- _Action item_
This exercise calls for retyping every line below exactly, with the images omitted.

(Stored data entries)

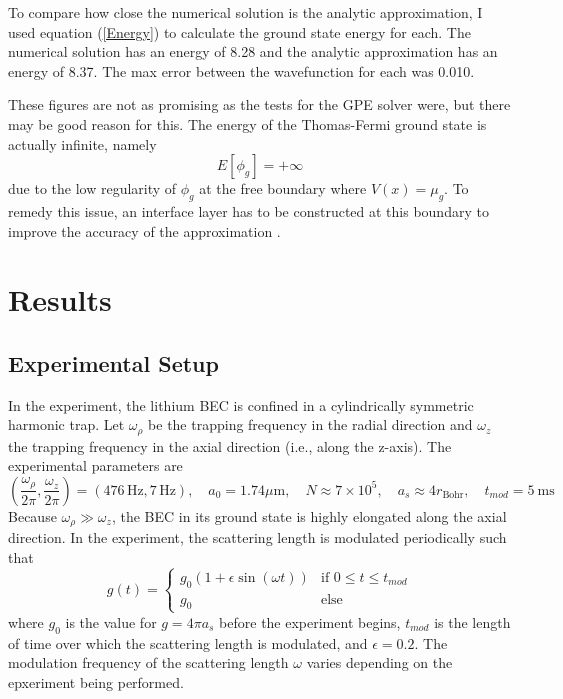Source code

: \documentclass[12]{article}
\begin{document}
To compare how close the numerical solution is the analytic approximation, I used equation (\ref{Energy}) to calculate the ground state energy for each. The numerical solution has an energy of 8.28 and the analytic approximation has an energy of 8.37. The max error between the wavefunction for each was 0.010. 

These figures are not as promising as the tests for the GPE solver were, but there may be good reason for this. The energy of the Thomas-Fermi ground state is actually infinite, namely
\begin{equation}
E[\phi_g] = +\infty
\end{equation}
due to the low regularity of $\phi_g$ at the free boundary where $V(x) = \mu_g$. To remedy this issue, an interface layer has to be constructed at this boundary to improve the accuracy of the approximation \cite{bao2003ground}.

\section{Results}

\subsection{Experimental Setup}

In the experiment, the lithium BEC is confined in a cylindrically symmetric harmonic trap. Let $\omega_\rho$ be the trapping frequency in the radial direction and $\omega_z$ the trapping frequency in the axial direction (i.e., along the z-axis). The experimental parameters are 
\begin{equation}
\left(\frac{\omega_{\rho}}{2 \pi}, \frac{\omega_{z}}{2 \pi}\right)=(476 \,\mathrm{Hz},7 \,\mathrm{Hz}) , \quad a_{0}=1.74 \mu \mathrm{m}, \quad N \approx 7 \times 10^{5}, \quad a_s \approx 4r_{\text{Bohr}}, \quad t_{mod} = 5~\textrm{ms}
\end{equation}
Because $\omega_\rho \gg \omega_z$, the BEC in its ground state is highly elongated along the axial direction. In the experiment, the scattering length is modulated periodically such that
\begin{equation}
  g(t) =
  \begin{cases}
		g_0(1 + \epsilon \sin(\omega t)) & \text{if $0\leq t \leq t_{mod}$} \\
		g_0 & \text{else}
  \end{cases}
\end{equation}
where $g_0$ is the value for $g = 4\pi a_s$ before the experiment begins, $t_{mod}$ is the length of time over which the scattering length is modulated, and $\epsilon = 0.2$. The modulation frequency of the scattering length $\omega$ varies depending on the epxeriment being performed. 
\end{document}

- _Response below_
Source code

: \documentclass[12]{article}
\begin{document}
To compare how close the numerical solution is the analytic approximation, I used equation (\ref{Energy}) to calculate the ground state energy for each. The numerical solution has an energy of 8.28 and the analytic approximation has an energy of 8.37. The max error between the wavefunction for each was 0.010. 

These figures are not as promising as the tests for the GPE solver were, but there may be good reason for this. The energy of the Thomas-Fermi ground state is actually infinite, namely
\begin{equation}
E[\phi_g] = +\infty
\end{equation}
due to the low regularity of $\phi_g$ at the free boundary where $V(x) = \mu_g$. To remedy this issue, an interface layer has to be constructed at this boundary to improve the accuracy of the approximation \cite{bao2003ground}.

\section{Results}

\subsection{Experimental Setup}

In the experiment, the lithium BEC is confined in a cylindrically symmetric harmonic trap. Let $\omega_\rho$ be the trapping frequency in the radial direction and $\omega_z$ the trapping frequency in the axial direction (i.e., along the z-axis). The experimental parameters are 
\begin{equation}
\left(\frac{\omega_{\rho}}{2 \pi}, \frac{\omega_{z}}{2 \pi}\right)=(476 \,\mathrm{Hz},7 \,\mathrm{Hz}) , \quad a_{0}=1.74 \mu \mathrm{m}, \quad N \approx 7 \times 10^{5}, \quad a_s \approx 4r_{\text{Bohr}}, \quad t_{mod} = 5~\textrm{ms}
\end{equation}
Because $\omega_\rho \gg \omega_z$, the BEC in its ground state is highly elongated along the axial direction. In the experiment, the scattering length is modulated periodically such that
\begin{equation}
  g(t) =
  \begin{cases}
		g_0(1 + \epsilon \sin(\omega t)) & \text{if $0\leq t \leq t_{mod}$} \\
		g_0 & \text{else}
  \end{cases}
\end{equation}
where $g_0$ is the value for $g = 4\pi a_s$ before the experiment begins, $t_{mod}$ is the length of time over which the scattering length is modulated, and $\epsilon = 0.2$. The modulation frequency of the scattering length $\omega$ varies depending on the epxeriment being performed. 
\end{document}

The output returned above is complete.